0

Imagine an experiment, in which an observer has to discriminate between two stimulus categories at different contrast levels $|x|$. As $|x|$ becomes lower, the observer will be more prone to making perceptual mistakes. The stimulus category is coded in the sign of $x$. I'm interested in the relationship between two different ways of modeling the observer's "perceptual noise" based on their choices in a series of stimulus presentations.

The first way would be to fit a logistic function

$ p_1(x) = \frac{1}{1+e^{-\beta\cdot x}} $

where $p_1(x)$ is the probability to choose the stimulus category with positive signs ($S^+$). Here, $\beta$ would reflect the degree of perceptual noise.

A second way would be to assume that the observer has Gaussian Noise $\mathcal{N}(0,\sigma)$ around each observation of $x$ and then compute the probability to choose $S^+$ by means of the cumulative probability density function as follows:

$ p_2(x) = \frac{1}{\sigma\sqrt{2\pi}}\int\limits_{-\infty}^{x}e^{-\frac{z^2}{2\sigma^2}} dz $

In this case, $\sigma$ would be an estimate of the perceptual noise.

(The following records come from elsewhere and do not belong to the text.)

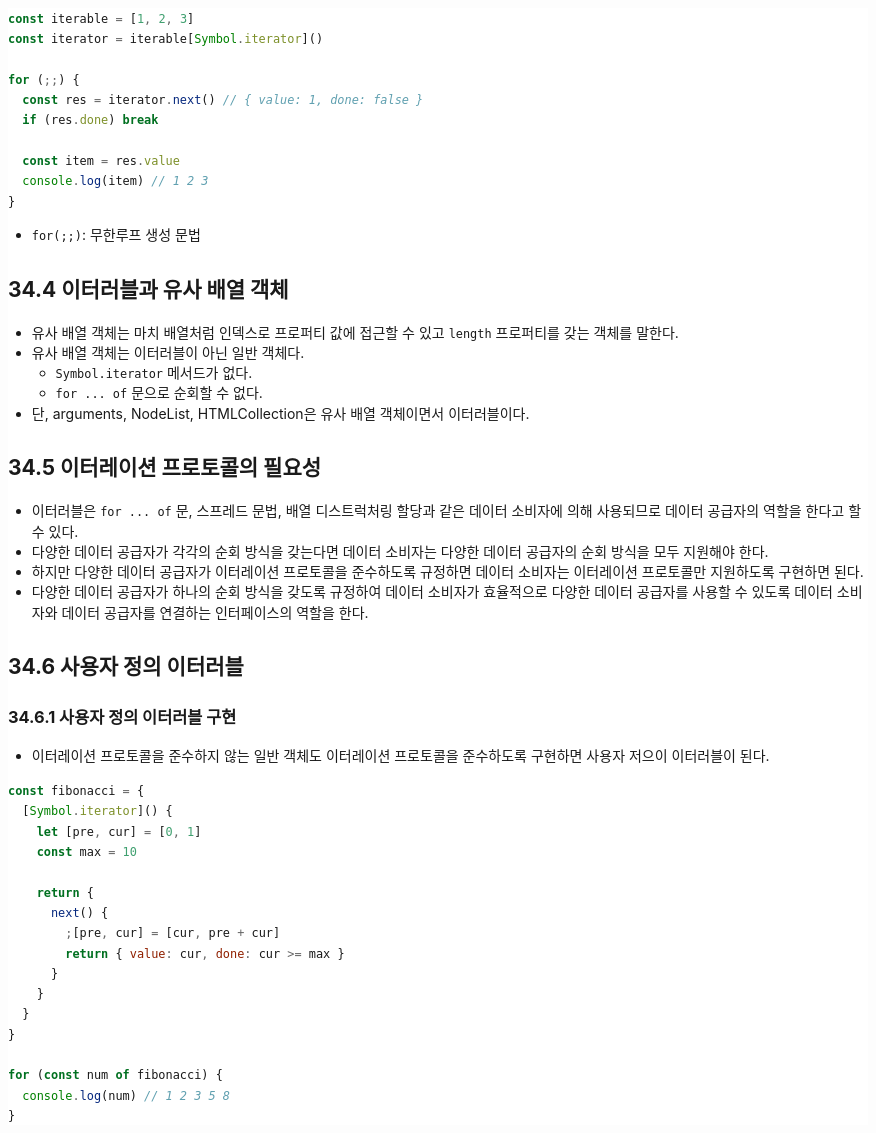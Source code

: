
   ```jsx
  const iterable = [1, 2, 3]
  const iterator = iterable[Symbol.iterator]()

  for (;;) {
    const res = iterator.next() // { value: 1, done: false }
    if (res.done) break

    const item = res.value
    console.log(item) // 1 2 3
  }
  ```

  - `for(;;)`: 무한루프 생성 문법

## 34.4 이터러블과 유사 배열 객체

- 유사 배열 객체는 마치 배열처럼 인덱스로 프로퍼티 값에 접근할 수 있고 `length` 프로퍼티를 갖는 객체를 말한다.
- 유사 배열 객체는 이터러블이 아닌 일반 객체다.
  - `Symbol.iterator` 메서드가 없다.
  - `for ... of` 문으로 순회할 수 없다.
- 단, arguments, NodeList, HTMLCollection은 유사 배열 객체이면서 이터러블이다.

## 34.5 이터레이션 프로토콜의 필요성

- 이터러블은 `for ... of` 문, 스프레드 문법, 배열 디스트럭처링 할당과 같은 데이터 소비자에 의해 사용되므로 데이터 공급자의 역할을 한다고 할 수 있다.
- 다양한 데이터 공급자가 각각의 순회 방식을 갖는다면 데이터 소비자는 다양한 데이터 공급자의 순회 방식을 모두 지원해야 한다.
- 하지만 다양한 데이터 공급자가 이터레이션 프로토콜을 준수하도록 규정하면 데이터 소비자는 이터레이션 프로토콜만 지원하도록 구현하면 된다.
- 다양한 데이터 공급자가 하나의 순회 방식을 갖도록 규정하여 데이터 소비자가 효율적으로 다양한 데이터 공급자를 사용할 수 있도록 데이터 소비자와 데이터 공급자를 연결하는 인터페이스의 역할을 한다.

## 34.6 사용자 정의 이터러블

### 34.6.1 사용자 정의 이터러블 구현

- 이터레이션 프로토콜을 준수하지 않는 일반 객체도 이터레이션 프로토콜을 준수하도록 구현하면 사용자 저으이 이터러블이 된다.

```jsx
const fibonacci = {
  [Symbol.iterator]() {
    let [pre, cur] = [0, 1]
    const max = 10

    return {
      next() {
        ;[pre, cur] = [cur, pre + cur]
        return { value: cur, done: cur >= max }
      }
    }
  }
}

for (const num of fibonacci) {
  console.log(num) // 1 2 3 5 8
}
```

I have a hunch that both these approaches are intimately related, but I'm not sure how. Is it an underlying assumption of the logistic function that the noise is normally distributed? Is there a formula that describes the relationship between $\beta$ of $p_1(x)$ and $\sigma$ of $p_2(x)$? Are, in the end, $p_1(x)$ and $p_2(x)$ essentially identical and could $p_1$ be derived from $p_2$?

monade
  • 509
  • Probabilities are bounded to $[0, 1]$ while normal distribution is unbounded $(-\infty, \infty)$, so probability + Gaussian noise is not probability any more since it goes outside the bounds... What exactly do you mean by their relation? – Tim Aug 18 '20 at 13:47
  • Where did you see probability + Gaussian noise? My assumption is that there is Gaussian noise around each observation $x$, where $x$ is the stimulus variable, not a probability. – monade Aug 18 '20 at 13:49
  • Than what you mean by "relation" between them? You could pick arbitrary $\sigma$ to generate $x$ and then multiply it by another arbitrary $\beta$ and use logistic transformation to generate such data, so both can be completely independent from each other. – Tim Aug 18 '20 at 13:56
  • I had a typo in $p_2(x)$, maybe things become more clear now. – monade Aug 18 '20 at 13:57
  • I'm not sure what you mean by $p_2$ in here. What exactly this ought to be? – Tim Aug 18 '20 at 13:59
  • $p_2$ is the probability of choosing the positive stimulus category, given an observation $x$. The idea is that I fit both models ($p_1$ and $p_2$) to the choice data and obtain values for β and σ. One question would be whether the expected values of β and σ are related in terms of a formula. – monade Aug 18 '20 at 14:01
  • 1
    I now realize your misunderstanding. $p_1$ and $p_2$ are two alternatives to achieve the same thing: modeling noisy perceptual choices. (your first question sounded like you thought that I add Gaussian noise p2 on top of the choice probabilities of p1, which of course would not make sense) – monade Aug 18 '20 at 14:13
  • 3
    If I follow you correctly, you are asking how logit and probit models might be related. Although the mathematical relationship is not simple, in practice they behave so similarly that they are considered interchangeable. Replacing the Gaussian error by a double exponential ("Laplacian") error makes the two approaches equivalent. Perhaps your questions are all satisfactorily addressed at https://stats.stackexchange.com/questions/20523/difference-between-logit-and-probit-models? – whuber Aug 20 '20 at 16:31
  • Thanks, this question is an excellent resource. The double exponential error would be $\frac{e^{-x}}{(1 + e^{-x})^2}$ (using the notation of my question)? – monade Aug 20 '20 at 16:47
  • 1
    The double exponential distribution is the location-scale family determined by the distribution with density function $f(x)=\exp(-|x|)/2.$ – whuber Aug 20 '20 at 17:51
  • See also https://stats.stackexchange.com/questions/403575/how-is-logistic-regression-related-to-logistic-distribution/403885#403885 – kjetil b halvorsen Aug 27 '20 at 14:14

1 Answers1

2

The first way to model the value $p_1(x)$ is via the sigmoid function; the second way to model it, namely $p_2(x)$, is via the probit function.

They are not intimately related per se, i.e., one cannot naturally get from the sigmoid to the probit or vice-versa. However, the probit function can be used as an approximation to the sigmoid function. In fact, the two functions are closest, around $x=0$, when $p_1(x)$ is approximated by $p_2$ as $p_2\left(\sqrt{\frac{\pi}{8}}x\right)$.

probit-vs-logistic

This is useful, for instance, in the context of bayesian logistic regresion, where we are required to solve an integral of the form

$$ \int_{\mathbb{R}} p_1(x) \mathcal{N}(x\vert\mu_x, \sigma_x) dx $$

Using the sigmoid function $p_1(x)$ makes the integral intractable, but we can make a variational approximation to the integral considering $p_2\left(\sqrt{\frac{\pi}{8}}x\right)$, which turns the problem into a convolution of Gaussians, hence, it has a closed-form solution.